Within a day or two, £100,000 ($154,000) was raised to help Abdul, Abdelillah, and her nine-year-old sister, Reem. When asked what he would do with the money, Abdul said he would use it to educate his children and their friends.
The story of Abdul and his children highlights an obvious, if overlooked, truth: far from seeking to scrounge off Europe, thousands of Syrian exiles are desperate to return home as soon as it is safe. It is sheer desperation that is forcing them to embark on life-threatening voyages.
And they are not alone. An astonishing 30 million children are displaced around the world: two-thirds to other parts of their countries, and the rest forced to flee from their homelands altogether.

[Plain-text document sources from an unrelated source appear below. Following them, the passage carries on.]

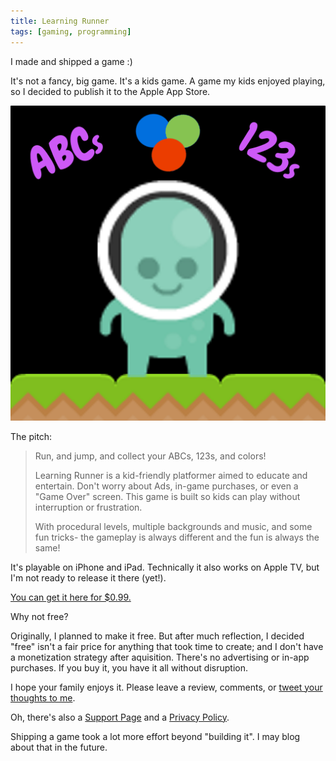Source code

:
 ```yaml
---
title: Learning Runner
tags: [gaming, programming]
---
```


I made and shipped a game :)

It's not a fancy, big game. It's a kids game. A game my kids enjoyed playing, so I decided to publish it to the Apple App Store.

![Learning Runner App Icon][img_icon]


The pitch:

> Run, and jump, and collect your ABCs, 123s, and colors!
>
> Learning Runner is a kid-friendly platformer aimed to educate and entertain. Don't worry about Ads, in-game purchases, or even a "Game Over" screen. This game is built so kids can play without interruption or frustration.
>
> With procedural levels, multiple backgrounds and music, and some fun tricks- the gameplay is always different and the fun is always the same!


It's playable on iPhone and iPad. Technically it also works on Apple TV, but I'm not ready to release it there (yet!).

[You can get it here for $0.99.][appstore]


Why not free? 

Originally, I planned to make it free. But after much reflection, I decided "free" isn't a fair price for anything that took time to create; and I don't have a monetization strategy after aquisition. There's no advertising or in-app purchases. If you buy it, you have it all without disruption.

I hope your family enjoys it. Please leave a review, comments, or [tweet your thoughts to me][twitter].

Oh, there's also a [Support Page][support] and a [Privacy Policy][privacy].

Shipping a game took a lot more effort beyond "building it". I may blog about that in the future.


[img_icon]: /content/learningrunner/icon-1024x1024.png "Learning Runner App Icon"
[appstore]: https://apps.apple.com/us/app/learning-runner/id1481153169
[twitter]: https://twitter.com/jordanirwin
[support]: http://www.jordanirwin.net/learningrunner/support/
[privacy]: http://www.jordanirwin.net/learningrunner/privacy/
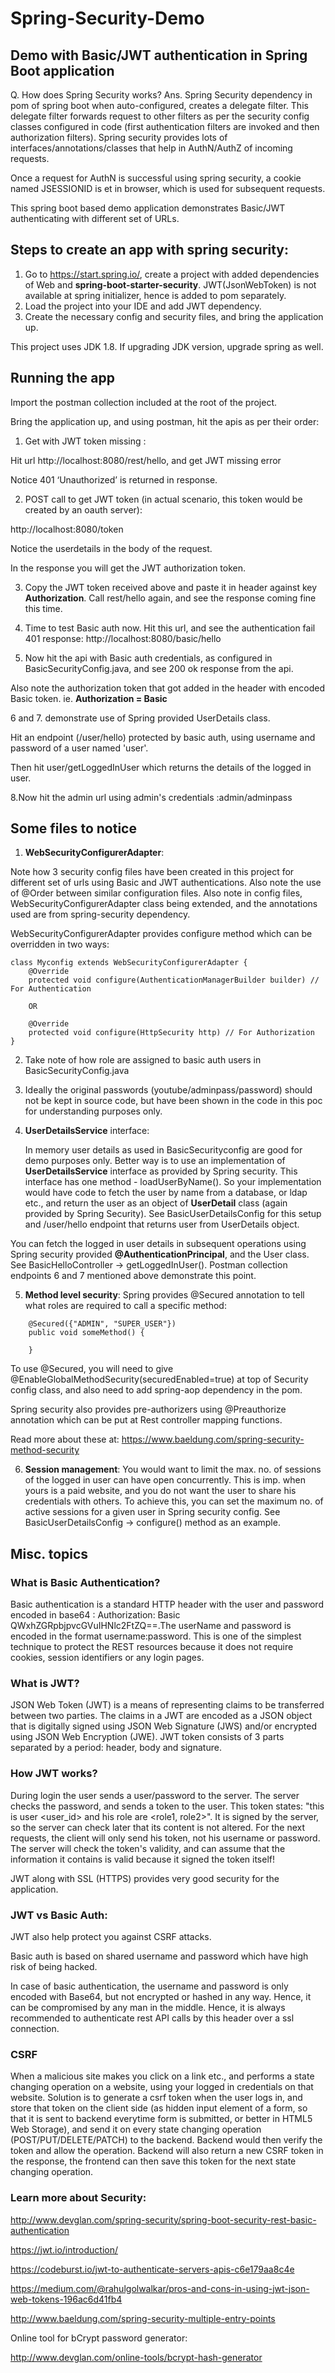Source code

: # Spring-Security-Demo
## Demo with Basic/JWT authentication in Spring Boot application

Q. How does Spring Security works?
Ans. Spring Security dependency in pom of spring boot when auto-configured, creates a delegate filter. 
This delegate filter forwards request to other filters as per the security config classes configured in code 
(first authentication filters are invoked and then authorization filters).
Spring security provides lots of interfaces/annotations/classes that help in AuthN/AuthZ of incoming requests.

Once a request for AuthN is successful using spring security, a cookie named JSESSIONID is et in browser,
which is used for subsequent requests.

This spring boot based demo application demonstrates Basic/JWT authenticating with different set of URLs.

## Steps to create an app with spring security:

1. Go to https://start.spring.io/, create a project with added dependencies of Web and **spring-boot-starter-security**. 
   JWT(JsonWebToken) is not available at spring initializer, hence is added to pom separately.
2. Load the project into your IDE and add JWT dependency.
3. Create the necessary config and security files, and bring the application up. 
   
This project uses JDK 1.8. If upgrading JDK version, upgrade spring as well.

## Running the app
Import the postman collection included at the root of the project.

Bring the application up, and using postman, hit the apis as per their order:

1. Get with JWT token missing :
   
 Hit url http://localhost:8080/rest/hello, and get JWT missing error
	
Notice 401 ‘Unauthorized’ is returned in response.

2. POST call to get JWT token (in actual scenario, this token would be created by an oauth server):
		
http://localhost:8080/token

Notice the userdetails in the body of the request.

In the response you will get the JWT authorization token. 

3. Copy the JWT token received above and paste it in header against key **Authorization**.
   Call rest/hello again, and see the response coming fine this time.
4. Time to test Basic auth now. Hit this url, and see the authentication fail 401 response:
	http://localhost:8080/basic/hello
	
5. Now hit the api with Basic auth credentials, as configured in BasicSecurityConfig.java, 
and see 200 ok response from the api. 

Also note the authorization token that got added in the header with encoded Basic token. 
ie. **Authorization = Basic <encoded token>**

6 and 7. demonstrate use of Spring provided UserDetails class.

Hit an endpoint (/user/hello) protected by basic auth, using username and password of a user named 'user'.

Then hit user/getLoggedInUser which returns the details of the logged in user.

8.Now hit the admin url using admin's credentials :admin/adminpass

## Some files to notice

1. **WebSecurityConfigurerAdapter**:

Note how 3 security config files have been created in this project for different set of urls using Basic and JWT authentications.
Also note the use of @Order between similar configuration files.
Also note in config files, WebSecurityConfigurerAdapter class being extended, and the annotations used are from spring-security dependency.

WebSecurityConfigurerAdapter provides configure method which can be overridden in two ways:
```
class Myconfig extends WebSecurityConfigurerAdapter {
	@Override
	protected void configure(AuthenticationManagerBuilder builder) // For Authentication

	OR

	@Override
	protected void configure(HttpSecurity http) // For Authorization
}
```
2. Take note of how role are assigned to basic auth users in BasicSecurityConfig.java

3. Ideally the original passwords (youtube/adminpass/password) should not be kept in source code, but have been shown in the code in this poc for understanding purposes only. 

4. **UserDetailsService** interface:

   In memory user details as used in BasicSecurityconfig are good for demo purposes only. 
   Better way is to use an implementation of **UserDetailsService** interface as provided by Spring security. 
   This interface has one method - loadUserByName(). 
   So your implementation would have code to fetch the user by name from a database, or ldap etc., 
   and return the user as an object of **UserDetail** class (again provided by Spring Security). 
   See BasicUserDetailsConfig for this setup and /user/hello endpoint that returns user from UserDetails object.

  You can fetch the logged in user details in subsequent operations using Spring security provided **@AuthenticationPrincipal**, and the User class. 
  See BasicHelloController -> getLoggedInUser(). 
  Postman collection endpoints 6 and 7 mentioned above demonstrate this point.

5. **Method level security**: Spring provides @Secured annotation to tell what roles are required to call a specific method:
```
	@Secured({"ADMIN", "SUPER_USER"}) 
	public void someMethod() {
		
	}
```
To use @Secured, you will need to give @EnableGlobalMethodSecurity(securedEnabled=true) at top of Security config class, and also need to add spring-aop dependency in the pom.

Spring security also provides pre-authorizers using @Preauthorize annotation which can be put at Rest controller mapping functions.

Read more about these at: https://www.baeldung.com/spring-security-method-security

6. **Session management**: You would want to limit the max. no. of sessions of the logged in user can have open concurrently. This is imp. when yours is a paid website, and you do not want the user to share his credentials with others. To achieve this, you can set the maximum no. of active  sessions for a given user in Spring security config. See BasicUserDetailsConfig -> configure() method as an example.


## Misc. topics

### What is Basic Authentication?

Basic authentication is a standard HTTP header with the user and password encoded in base64 : Authorization: Basic QWxhZGRpbjpvcGVuIHNlc2FtZQ==.The userName and password is encoded in the format username:password. This is one of the simplest technique to protect the REST resources because it does not require cookies, session identifiers or any login pages.

### What is JWT?
JSON Web Token (JWT) is a means of representing claims to be transferred between two parties. The claims in a JWT are encoded as a JSON object that is digitally signed using JSON Web Signature (JWS) and/or encrypted using JSON Web Encryption (JWE). JWT token consists of 3 parts separated by a period: header, body and signature.

### How JWT works?
During login the user sends a user/password to the server. The server checks the password, and sends a token to the user. This token states: "this is user <user_id> and his role are <role1, role2>". It is signed by the server, so the server can check later that its content is not altered. For the next requests, the client will only send his token, not his username or password. The server will check the token's validity, and can assume that the information it contains is valid because it signed the token itself!

JWT along with SSL (HTTPS) provides very good security for the application.

### JWT vs Basic Auth:
JWT also help protect you against CSRF attacks.

Basic auth is based on shared username and password which have high risk of being hacked.

In case of basic authentication, the username and password is only encoded with Base64, but not encrypted or hashed in any way. Hence, it can be compromised by any man in the middle. Hence, it is always recommended to authenticate rest API calls by this header over a ssl connection.

### CSRF
When a malicious site makes you click on a link etc., and performs a state changing operation on a website, using your logged in credentials on that website. Solution is to generate a csrf token when the user logs in, and store that token  on the client side (as hidden input element of a form, so that it is sent to backend everytime form is submitted, or better in HTML5 Web Storage), and send it on every state changing operation (POST/PUT/DELETE/PATCH) to the backend. Backend would then verify the token and allow the operation. Backend will also return a new CSRF token in the response, the frontend can then save this token for the next state changing operation.

### Learn more about Security:
http://www.devglan.com/spring-security/spring-boot-security-rest-basic-authentication

https://jwt.io/introduction/

https://codeburst.io/jwt-to-authenticate-servers-apis-c6e179aa8c4e

https://medium.com/@rahulgolwalkar/pros-and-cons-in-using-jwt-json-web-tokens-196ac6d41fb4

http://www.baeldung.com/spring-security-multiple-entry-points

Online tool for bCrypt password generator:

http://www.devglan.com/online-tools/bcrypt-hash-generator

Some refugees are victims of natural disasters – for example, the one million children recently made homeless by the earthquake in Nepal. Others are displaced by climate change. But the main reason for the rising number of refugees is violent conflict. Five years ago, war and fighting displaced roughly 5,000 children per day; today, that number is more than 20,000.
Aside from Afghanistan since the 1970s, Somalia since the 1980s, the Democratic Republic of Congo since the 1990s, and now Syria, the past year alone has seen refugees fleeing the Central African Republic, South Sudan, Iraq, Libya, Yemen, and Burundi. And, because the average time a refugee is away from his or her homeland is ten years, millions of refugee children could go without education for most of their childhood years.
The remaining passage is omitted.